When the phrase “greatest defenders ever” is brought up, oftentimes a trio of Pittsburgh Steelers from the vaunted Steel Curtain come to mind at their respective positions, that being defensive tackle “Mean” Joe Greene, linebacker Jack Lambert, and cornerback Mel Blount.
All three were instrumental in helping the Steelers build one of the greatest dynasties in NFL history in the 1970s, winning four Super Bowls in six seasons while putting together some of the greatest single seasons in defensive history overall.
Knowing that, it was a bit surprising to see not one of the Steelers’ legends earn the title of “GOAT” at their respective positions Wednesday morning in ESPN’s “GOAT” survey focusing on the defensive side of the football. On Tuesday, Steelers center Mike Webster was named the best player ever at the center position, but Greene, Blount and Lambert did not land that title on Wednesday.
ESPN asked 50 experts, reporters and analysts to name the NFL’s greatest player of all time at every position, before then tallying up the votes to get to “GOAT” label.
Shockingly, Los Angeles Rams star defensive tackle Aaron Donald earned 39 of the 50 votes (78%) Wednesday morning to land the “GOAT” title on the interior defensive line. Greene landed five votes total at the position. No disrespect to Donald whatsoever — he’s a first-ballot Hall of Famer and one of the greatest defenders in the history of football regardless of position — but receiving nearly 80% of the votes was rather stunning, especially with guys like Greene and Deacon Jones at the position.

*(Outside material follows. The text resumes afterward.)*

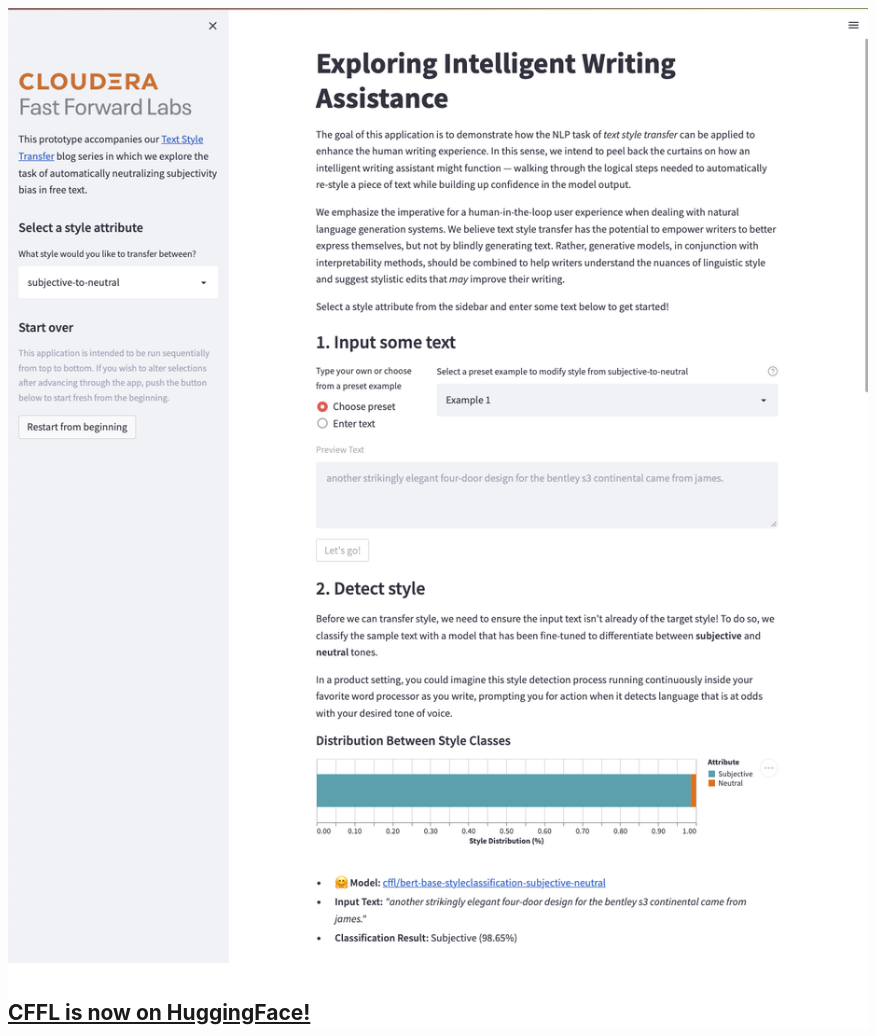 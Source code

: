 ![Exploring Intelligent Writing Assistance](/images/hugo/tst_amp_screenshot-1660863179.png)

## [CFFL is now on HuggingFace!](https://huggingface.co/cffl)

“Greene can be credited with revolutionizing defensive line play with his use of a tilted alignment that allowed the him to use his unmatched quickness to slice through gaps,” Colts reporter Stephen Holder said regarding his vote for Greene. Along with Holder, ESPN Fantasy writer Eric Moody highlighted Greene’s integral role in the Steelers’ dynasty.
“He won two NFL Defensive Player of the Year awards, was named to five first-team All-Pro teams and played in 10 Pro Bowls, and one offensive lineman couldn’t block him — which made the Steelers’ linebackers more effective,” Moody writes.
Greene certainly revolutionized the position and became arguably the star of the Steelers’ dynasty, which made him a household name at a less-than-glamourous position.
Behind Greene, Lambert received just three votes at the inside linebacker position in the survey, with Baltimore’s Ray Lewis being named the “GOAT” at the position with 23 of 50 votes (46%). Along with Lambert, Chicago’s Dick Butkus received 13 votes, and Chicago’s Mike Singletary received four votes as runner-ups.
“He was as feared a player as the NFL has ever seen, with his ability to impact the game in different ways (28 interceptions, 23.5 sacks and nearly 1,500 tackles),” Cowboys reporter Todd Archer said regarding Lambert in the survey. “He epitomized the toughness of the Steel Curtain defense in the 1970s.”
If Greene was the face of the Steelers’ run, Lambert was the heart and soul, the one that truly was able to connect with the fanbase overall as that rough and tumble player who wore his heart on his sleeve and played as hard as one possibly could. The photo of a toothless Lambert on the bench remains one of the most iconic photos from that era.
Cornerback and safety are rather hard positions to try and compare eras and truly name a “GOAT” at both positions, considering how much the game has changed over the last few decades. For a guy like Mel Blount, he was very clearly the best at his position during his time on the field, as he was a physical receiver that simply took passing game options away, eventually leading to the NFL creating a new rule because of him.
Despite his greatness on the field, Blount received just one vote for the “GOAT” at the position. That said, Steelers cornerback Rod Woodson received five votes to tie with Charles Woodson, finishing as runner-ups to Deion Sanders, who received 32 of the 50 votes (64%).
ESPN Fantasy writer Stephania Bell leaned toward Rod Woodson overall in her survey, highlighting his versatility and ability to continue making plays as he aged.
“Versatility within a position is a sign of greatness, and Woodson’s ability to make the tough tackles, steal the ball and sprint either direction — when in coverage or following a pick — certainly fits the bill,” Bell writes regarding Woodson in the ESPN survey. “He is also the only player in the past 60 years to have five seasons with at least six interceptions and a pick-six, and of his 1,483 return yards, 320 came at age 35 or older.”
At safety, Troy Polamalu received two votes in the survey, though San Francisco 49ers safety Ronnie Lott received the majority of the votes with 27 of 50 (54%). Surprisingly, Baltimore’s Ed Reed received 15 votes, distancing himself from Polamalu by a wide margin, though the two were often debated as the best safety in the game during their time in the league.
While it’s great to see so many Steelers defenders that are in the Hall of Fame highlighted in ESPN’s “GOAT” survey, it is a bit disappointing that out of the five mentioned, not one was named the best-ever at their position, and to especially see such a wide margin in the voting between Donald and Greene at defensive tackle.